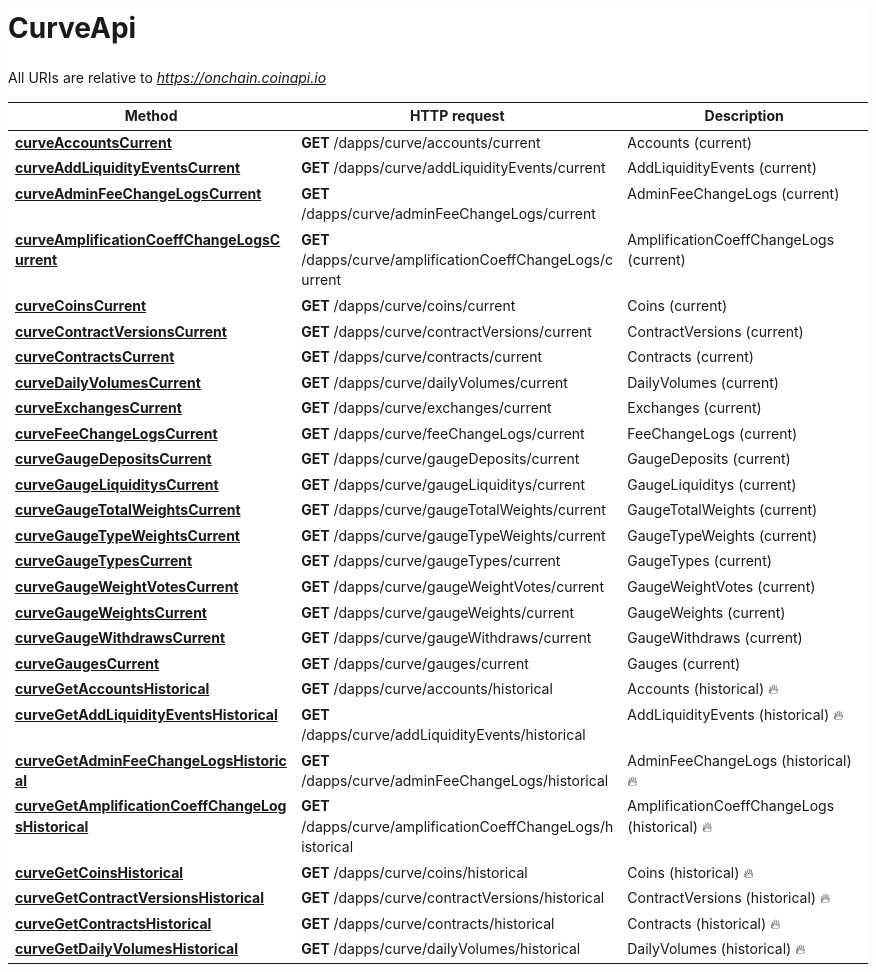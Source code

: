 # CurveApi

All URIs are relative to *https://onchain.coinapi.io*

Method | HTTP request | Description
------------- | ------------- | -------------
[**curveAccountsCurrent**](CurveApi.md#curveAccountsCurrent) | **GET** /dapps/curve/accounts/current | Accounts (current)
[**curveAddLiquidityEventsCurrent**](CurveApi.md#curveAddLiquidityEventsCurrent) | **GET** /dapps/curve/addLiquidityEvents/current | AddLiquidityEvents (current)
[**curveAdminFeeChangeLogsCurrent**](CurveApi.md#curveAdminFeeChangeLogsCurrent) | **GET** /dapps/curve/adminFeeChangeLogs/current | AdminFeeChangeLogs (current)
[**curveAmplificationCoeffChangeLogsCurrent**](CurveApi.md#curveAmplificationCoeffChangeLogsCurrent) | **GET** /dapps/curve/amplificationCoeffChangeLogs/current | AmplificationCoeffChangeLogs (current)
[**curveCoinsCurrent**](CurveApi.md#curveCoinsCurrent) | **GET** /dapps/curve/coins/current | Coins (current)
[**curveContractVersionsCurrent**](CurveApi.md#curveContractVersionsCurrent) | **GET** /dapps/curve/contractVersions/current | ContractVersions (current)
[**curveContractsCurrent**](CurveApi.md#curveContractsCurrent) | **GET** /dapps/curve/contracts/current | Contracts (current)
[**curveDailyVolumesCurrent**](CurveApi.md#curveDailyVolumesCurrent) | **GET** /dapps/curve/dailyVolumes/current | DailyVolumes (current)
[**curveExchangesCurrent**](CurveApi.md#curveExchangesCurrent) | **GET** /dapps/curve/exchanges/current | Exchanges (current)
[**curveFeeChangeLogsCurrent**](CurveApi.md#curveFeeChangeLogsCurrent) | **GET** /dapps/curve/feeChangeLogs/current | FeeChangeLogs (current)
[**curveGaugeDepositsCurrent**](CurveApi.md#curveGaugeDepositsCurrent) | **GET** /dapps/curve/gaugeDeposits/current | GaugeDeposits (current)
[**curveGaugeLiquiditysCurrent**](CurveApi.md#curveGaugeLiquiditysCurrent) | **GET** /dapps/curve/gaugeLiquiditys/current | GaugeLiquiditys (current)
[**curveGaugeTotalWeightsCurrent**](CurveApi.md#curveGaugeTotalWeightsCurrent) | **GET** /dapps/curve/gaugeTotalWeights/current | GaugeTotalWeights (current)
[**curveGaugeTypeWeightsCurrent**](CurveApi.md#curveGaugeTypeWeightsCurrent) | **GET** /dapps/curve/gaugeTypeWeights/current | GaugeTypeWeights (current)
[**curveGaugeTypesCurrent**](CurveApi.md#curveGaugeTypesCurrent) | **GET** /dapps/curve/gaugeTypes/current | GaugeTypes (current)
[**curveGaugeWeightVotesCurrent**](CurveApi.md#curveGaugeWeightVotesCurrent) | **GET** /dapps/curve/gaugeWeightVotes/current | GaugeWeightVotes (current)
[**curveGaugeWeightsCurrent**](CurveApi.md#curveGaugeWeightsCurrent) | **GET** /dapps/curve/gaugeWeights/current | GaugeWeights (current)
[**curveGaugeWithdrawsCurrent**](CurveApi.md#curveGaugeWithdrawsCurrent) | **GET** /dapps/curve/gaugeWithdraws/current | GaugeWithdraws (current)
[**curveGaugesCurrent**](CurveApi.md#curveGaugesCurrent) | **GET** /dapps/curve/gauges/current | Gauges (current)
[**curveGetAccountsHistorical**](CurveApi.md#curveGetAccountsHistorical) | **GET** /dapps/curve/accounts/historical | Accounts (historical) 🔥
[**curveGetAddLiquidityEventsHistorical**](CurveApi.md#curveGetAddLiquidityEventsHistorical) | **GET** /dapps/curve/addLiquidityEvents/historical | AddLiquidityEvents (historical) 🔥
[**curveGetAdminFeeChangeLogsHistorical**](CurveApi.md#curveGetAdminFeeChangeLogsHistorical) | **GET** /dapps/curve/adminFeeChangeLogs/historical | AdminFeeChangeLogs (historical) 🔥
[**curveGetAmplificationCoeffChangeLogsHistorical**](CurveApi.md#curveGetAmplificationCoeffChangeLogsHistorical) | **GET** /dapps/curve/amplificationCoeffChangeLogs/historical | AmplificationCoeffChangeLogs (historical) 🔥
[**curveGetCoinsHistorical**](CurveApi.md#curveGetCoinsHistorical) | **GET** /dapps/curve/coins/historical | Coins (historical) 🔥
[**curveGetContractVersionsHistorical**](CurveApi.md#curveGetContractVersionsHistorical) | **GET** /dapps/curve/contractVersions/historical | ContractVersions (historical) 🔥
[**curveGetContractsHistorical**](CurveApi.md#curveGetContractsHistorical) | **GET** /dapps/curve/contracts/historical | Contracts (historical) 🔥
[**curveGetDailyVolumesHistorical**](CurveApi.md#curveGetDailyVolumesHistorical) | **GET** /dapps/curve/dailyVolumes/historical | DailyVolumes (historical) 🔥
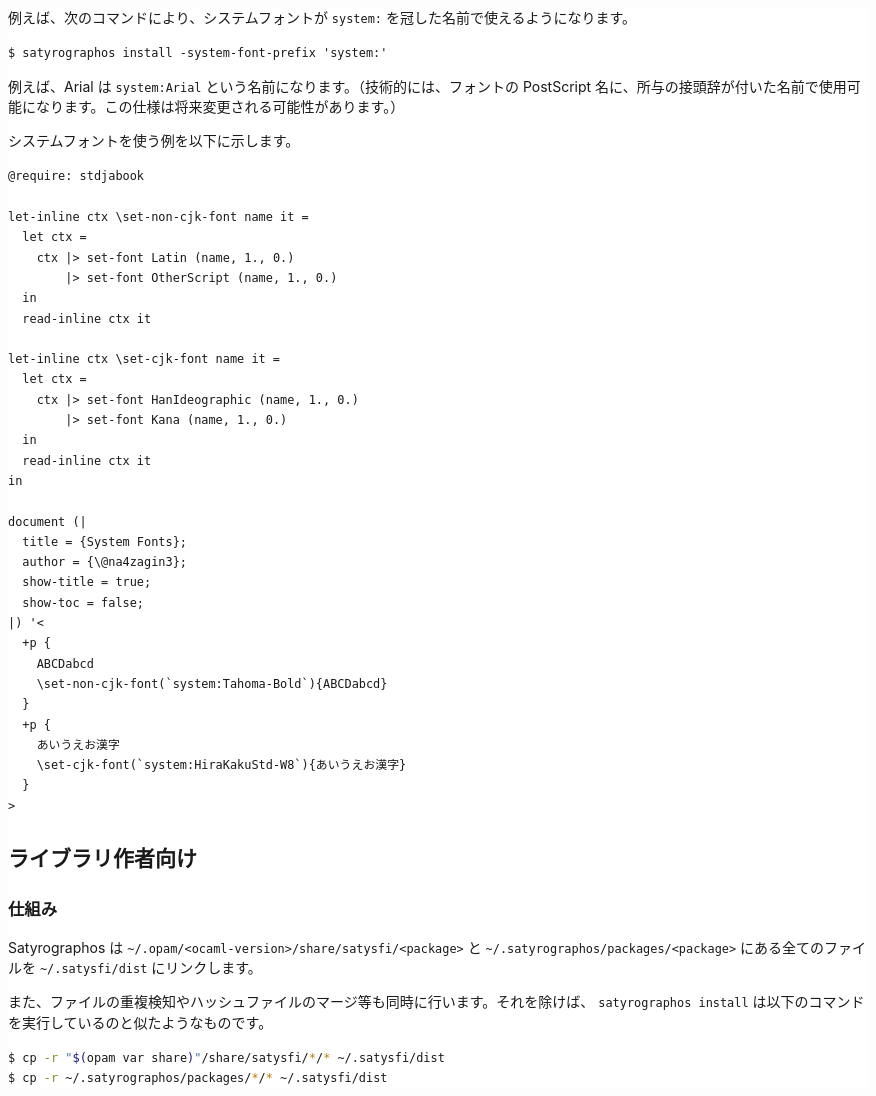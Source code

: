 例えば、次のコマンドにより、システムフォントが `system:` を冠した名前で使えるようになります。

```
$ satyrographos install -system-font-prefix 'system:'
```

例えば、Arial は `system:Arial` という名前になります。（技術的には、フォントの PostScript 名に、所与の接頭辞が付いた名前で使用可能になります。この仕様は将来変更される可能性があります。）

システムフォントを使う例を以下に示します。

```
@require: stdjabook

let-inline ctx \set-non-cjk-font name it =
  let ctx =
    ctx |> set-font Latin (name, 1., 0.)
        |> set-font OtherScript (name, 1., 0.)
  in
  read-inline ctx it

let-inline ctx \set-cjk-font name it =
  let ctx =
    ctx |> set-font HanIdeographic (name, 1., 0.)
        |> set-font Kana (name, 1., 0.)
  in
  read-inline ctx it
in

document (|
  title = {System Fonts};
  author = {\@na4zagin3};
  show-title = true;
  show-toc = false;
|) '<
  +p {
    ABCDabcd
    \set-non-cjk-font(`system:Tahoma-Bold`){ABCDabcd}
  }
  +p {
    あいうえお漢字
    \set-cjk-font(`system:HiraKakuStd-W8`){あいうえお漢字}
  }
>

```

## ライブラリ作者向け
### 仕組み
Satyrographos は `~/.opam/<ocaml-version>/share/satysfi/<package>` と  `~/.satyrographos/packages/<package>` にある全てのファイルを `~/.satysfi/dist` にリンクします。

また、ファイルの重複検知やハッシュファイルのマージ等も同時に行います。それを除けば、 `satyrographos install` は以下のコマンドを実行しているのと似たようなものです。
```sh
$ cp -r "$(opam var share)"/share/satysfi/*/* ~/.satysfi/dist
$ cp -r ~/.satyrographos/packages/*/* ~/.satysfi/dist
```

> _WORK INSTRUCTIONS_:
Considering only the data above, return the lines in which "dailyVolumes" occurs.

> _EXERCISE ANSWER_:
[**curveDailyVolumesCurrent**](CurveApi.md#curveDailyVolumesCurrent) | **GET** /dapps/curve/dailyVolumes/current | DailyVolumes (current)
[**curveGetDailyVolumesHistorical**](CurveApi.md#curveGetDailyVolumesHistorical) | **GET** /dapps/curve/dailyVolumes/historical | DailyVolumes (historical) 🔥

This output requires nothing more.